Ryugu close-up
This image of the asteroid Ryugo was captured by the Hayabusa 2 probe’s ONC-T camera at an altitude of about 64 meters (210 feet). Image was taken on Sept. 21. A large boulder is at bottom left, along with a scale bar indicating the length of 1 meter. (Credit: JAXA, University of Tokyo, Kochi University, Rikkyo University, Nagoya University, Chiba Institute of Technology, Meiji University, Aizu University, AIST)

The scientists and engineers behind Japan’s Hayabusa 2 mission made history last week when the mission’s mothership dropped two mini-rovers onto the surface of the asteroid Ryugu, 180 million miles from Earth, but they’re not resting on their laurels.

The first rovers to hop around an asteroid’s surface have continued to send back pictures of their travels — and so has the main spacecraft, which is keeping watch dozens of miles above them.

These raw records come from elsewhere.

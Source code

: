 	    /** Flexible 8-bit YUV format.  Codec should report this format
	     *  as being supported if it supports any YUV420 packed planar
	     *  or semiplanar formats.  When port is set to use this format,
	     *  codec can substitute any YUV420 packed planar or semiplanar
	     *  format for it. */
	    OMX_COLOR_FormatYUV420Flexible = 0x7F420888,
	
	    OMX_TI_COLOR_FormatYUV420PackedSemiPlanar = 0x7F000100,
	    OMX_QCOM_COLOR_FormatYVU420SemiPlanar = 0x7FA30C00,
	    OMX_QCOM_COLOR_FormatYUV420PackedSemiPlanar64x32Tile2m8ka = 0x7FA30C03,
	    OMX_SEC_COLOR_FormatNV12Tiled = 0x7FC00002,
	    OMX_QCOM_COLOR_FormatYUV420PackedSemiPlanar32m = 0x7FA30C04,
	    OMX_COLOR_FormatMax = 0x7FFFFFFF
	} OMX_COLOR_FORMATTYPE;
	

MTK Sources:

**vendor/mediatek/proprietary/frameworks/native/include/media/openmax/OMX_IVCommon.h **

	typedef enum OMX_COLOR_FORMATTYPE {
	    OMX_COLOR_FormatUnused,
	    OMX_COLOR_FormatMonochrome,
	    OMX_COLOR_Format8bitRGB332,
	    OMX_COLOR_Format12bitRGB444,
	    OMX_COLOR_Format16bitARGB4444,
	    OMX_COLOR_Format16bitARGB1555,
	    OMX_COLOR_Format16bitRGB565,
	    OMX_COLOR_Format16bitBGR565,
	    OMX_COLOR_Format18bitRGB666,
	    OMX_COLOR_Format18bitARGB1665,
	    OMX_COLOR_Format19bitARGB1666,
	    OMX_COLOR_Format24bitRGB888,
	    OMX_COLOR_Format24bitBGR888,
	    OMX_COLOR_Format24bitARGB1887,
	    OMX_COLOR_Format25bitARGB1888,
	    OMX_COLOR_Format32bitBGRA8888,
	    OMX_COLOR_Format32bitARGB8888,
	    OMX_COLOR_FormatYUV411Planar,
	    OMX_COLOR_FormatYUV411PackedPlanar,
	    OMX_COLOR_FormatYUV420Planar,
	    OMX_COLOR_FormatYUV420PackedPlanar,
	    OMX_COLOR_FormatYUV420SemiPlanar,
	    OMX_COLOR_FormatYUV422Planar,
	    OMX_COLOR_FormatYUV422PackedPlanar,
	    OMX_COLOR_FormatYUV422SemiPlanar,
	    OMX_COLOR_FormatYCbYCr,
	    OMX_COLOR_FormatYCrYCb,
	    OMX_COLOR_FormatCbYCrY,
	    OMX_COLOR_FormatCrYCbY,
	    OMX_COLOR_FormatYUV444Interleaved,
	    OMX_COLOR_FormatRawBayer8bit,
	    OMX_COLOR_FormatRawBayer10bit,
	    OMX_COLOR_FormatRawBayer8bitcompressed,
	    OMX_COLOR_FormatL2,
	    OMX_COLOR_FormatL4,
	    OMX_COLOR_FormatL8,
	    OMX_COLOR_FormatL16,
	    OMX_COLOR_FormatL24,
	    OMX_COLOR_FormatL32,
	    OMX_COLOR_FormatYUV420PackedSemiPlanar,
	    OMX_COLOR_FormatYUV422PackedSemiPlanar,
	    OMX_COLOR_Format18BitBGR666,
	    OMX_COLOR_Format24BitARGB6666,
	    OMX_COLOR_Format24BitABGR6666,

One of the pictures shows a high-resolution view of Ryugu’s surface from above, highlighted by a big boulder’s sharp shadow. The image was captured by the main spacecraft’s telescopic optical navigation camera, or ONC-T, as it closed in on Ryugu for the rover drop on Sept. 21.

“This is the highest-resolution photograph obtained of the surface of Ryugu,” the science team says. Two farther-away pictures from Hayabusa 2’s archive show the wide-angle context for the scene:

Context image of Ryugu
Two long-distance pictures taken by Japan’s Hayabusa 2 probe zero in on the scene shown in a close-up picture of asteroid Ryugu. (Credit: AXA, University of Tokyo, Kochi University, Rikkyo University, Nagoya University, Chiba Institute of Technology, Meiji University, Aizu University, AIST)

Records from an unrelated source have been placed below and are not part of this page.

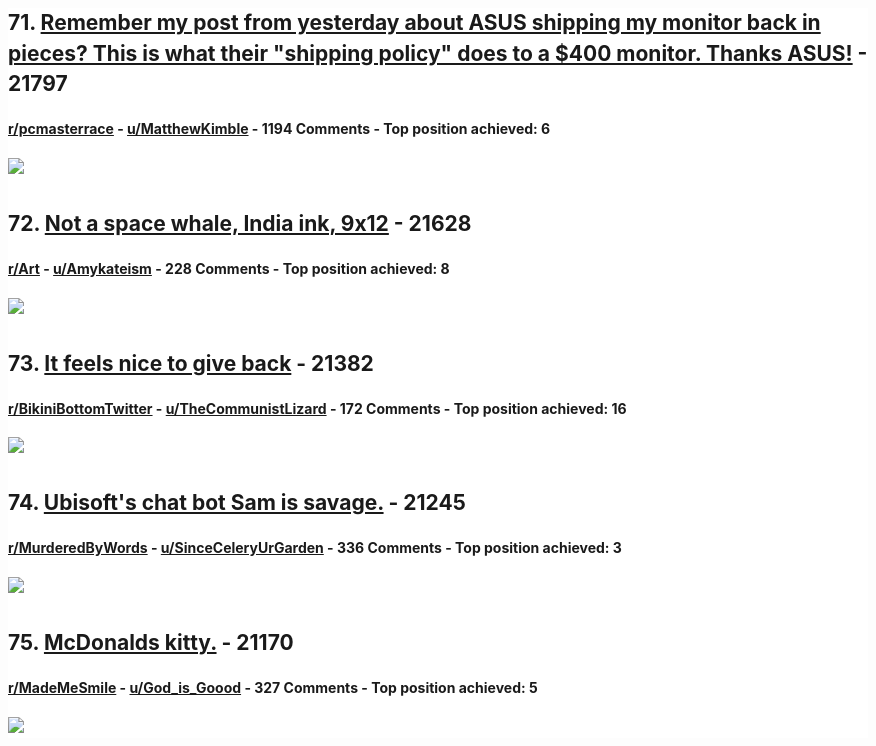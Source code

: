 ## 71. [Remember my post from yesterday about ASUS shipping my monitor back in pieces? This is what their "shipping policy" does to a $400 monitor. Thanks ASUS!](http://reddit.com/r/pcmasterrace/comments/8dpfip/remember_my_post_from_yesterday_about_asus/) - 21797
#### [r/pcmasterrace](http://reddit.com/r/pcmasterrace) - [u/MatthewKimble](http://reddit.com/u/MatthewKimble) - 1194 Comments - Top position achieved: 6

<a href="https://i.redd.it/0r4ljlkdn3t01.jpg"><img src="https://a.thumbs.redditmedia.com/ZGbMJG_68EzO_NPDASdnv_9II5MmobVNb9hqg-RcVv4.jpg"></img></a>

## 72. [Not a space whale, India ink, 9x12](http://reddit.com/r/Art/comments/8dm9gj/not_a_space_whale_india_ink_9x12/) - 21628
#### [r/Art](http://reddit.com/r/Art) - [u/Amykateism](http://reddit.com/u/Amykateism) - 228 Comments - Top position achieved: 8

<a href="https://i.imgur.com/7ng2JT2.jpg"><img src="https://b.thumbs.redditmedia.com/lalqCbckRYc0F5oLWiSBUNBnLcAC9U-VWhyxabnvL-Y.jpg"></img></a>

## 73. [It feels nice to give back](http://reddit.com/r/BikiniBottomTwitter/comments/8dnysy/it_feels_nice_to_give_back/) - 21382
#### [r/BikiniBottomTwitter](http://reddit.com/r/BikiniBottomTwitter) - [u/TheCommunistLizard](http://reddit.com/u/TheCommunistLizard) - 172 Comments - Top position achieved: 16

<a href="https://i.redd.it/pxkzi6mlp2t01.jpg"><img src="https://b.thumbs.redditmedia.com/WcXJEu1Sj6E_wD2LYoU8g1RVptJTuvfryAlXZsTMV_k.jpg"></img></a>

## 74. [Ubisoft's chat bot Sam is savage.](http://reddit.com/r/MurderedByWords/comments/8dlehi/ubisofts_chat_bot_sam_is_savage/) - 21245
#### [r/MurderedByWords](http://reddit.com/r/MurderedByWords) - [u/SinceCeleryUrGarden](http://reddit.com/u/SinceCeleryUrGarden) - 336 Comments - Top position achieved: 3

<a href="https://i.redd.it/nywgflln70t01.png"><img src="https://b.thumbs.redditmedia.com/98mdhwj4WXjNDX9UiTSJjKaznD6JRViAsp4MFeTymfA.jpg"></img></a>

## 75. [McDonalds kitty.](http://reddit.com/r/MadeMeSmile/comments/8dk6de/mcdonalds_kitty/) - 21170
#### [r/MadeMeSmile](http://reddit.com/r/MadeMeSmile) - [u/God_is_Goood](http://reddit.com/u/God_is_Goood) - 327 Comments - Top position achieved: 5

<a href="https://i.imgur.com/Fw697ws.gifv"><img src="https://b.thumbs.redditmedia.com/RhmN0UMFUSfdn5ThhdU_K1yOkFvc9PYsSeWEyEhAffk.jpg"></img></a>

The spacecraft also has been relaying back more pictures from the mini-rovers. Here’s a six-pack of tweeted highlights, starting with a 15-frame movie assembled from Rover-1B’s snapshots.

There’s still more drama ahead: Hayabusa 2 is due to drop a bigger rover known as MASCOT to Ryugu’s surface on Oct. 3, followed by rounds of surface sampling and the release of yet another mini-rover next year. If all goes well, Hayabusa 2 will head back toward Earth and drop off its precious samples of asteroid soil in late 2020.